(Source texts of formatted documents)
---------------
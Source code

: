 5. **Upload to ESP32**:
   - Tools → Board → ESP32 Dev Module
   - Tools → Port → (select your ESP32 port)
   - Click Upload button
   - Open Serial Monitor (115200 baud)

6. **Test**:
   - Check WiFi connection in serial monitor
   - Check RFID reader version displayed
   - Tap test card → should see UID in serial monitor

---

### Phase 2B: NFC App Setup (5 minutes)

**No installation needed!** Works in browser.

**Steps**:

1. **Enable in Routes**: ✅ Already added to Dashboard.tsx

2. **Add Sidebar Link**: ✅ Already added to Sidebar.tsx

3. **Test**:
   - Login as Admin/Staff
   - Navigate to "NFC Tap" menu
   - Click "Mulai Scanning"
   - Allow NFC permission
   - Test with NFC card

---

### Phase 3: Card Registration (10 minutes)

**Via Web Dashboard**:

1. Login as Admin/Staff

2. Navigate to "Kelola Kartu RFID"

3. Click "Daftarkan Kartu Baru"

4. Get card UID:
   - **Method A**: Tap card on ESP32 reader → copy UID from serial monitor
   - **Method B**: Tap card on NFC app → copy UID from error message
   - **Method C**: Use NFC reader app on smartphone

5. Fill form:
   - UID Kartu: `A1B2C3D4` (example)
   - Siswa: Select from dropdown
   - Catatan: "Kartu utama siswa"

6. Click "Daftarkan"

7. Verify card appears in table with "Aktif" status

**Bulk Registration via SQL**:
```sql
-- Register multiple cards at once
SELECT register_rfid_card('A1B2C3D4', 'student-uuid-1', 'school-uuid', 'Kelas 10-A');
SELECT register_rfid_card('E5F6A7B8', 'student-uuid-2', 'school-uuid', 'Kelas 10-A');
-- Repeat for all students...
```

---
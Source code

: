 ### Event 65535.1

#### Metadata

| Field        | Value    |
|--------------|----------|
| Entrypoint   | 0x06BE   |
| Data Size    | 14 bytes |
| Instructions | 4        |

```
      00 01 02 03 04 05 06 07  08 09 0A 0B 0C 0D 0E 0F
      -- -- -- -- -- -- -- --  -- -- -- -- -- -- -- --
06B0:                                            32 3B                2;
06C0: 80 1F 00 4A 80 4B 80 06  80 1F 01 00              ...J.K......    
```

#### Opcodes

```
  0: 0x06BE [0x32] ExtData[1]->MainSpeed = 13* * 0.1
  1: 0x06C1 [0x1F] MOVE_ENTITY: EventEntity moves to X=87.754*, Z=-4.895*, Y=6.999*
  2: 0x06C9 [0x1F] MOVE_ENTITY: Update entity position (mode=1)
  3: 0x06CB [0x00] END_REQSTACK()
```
---------------
*About this task*:
Find the lines above holding the word "Registration" and show them.

*Task solution*:
### Phase 3: Card Registration (10 minutes)
**Bulk Registration via SQL**:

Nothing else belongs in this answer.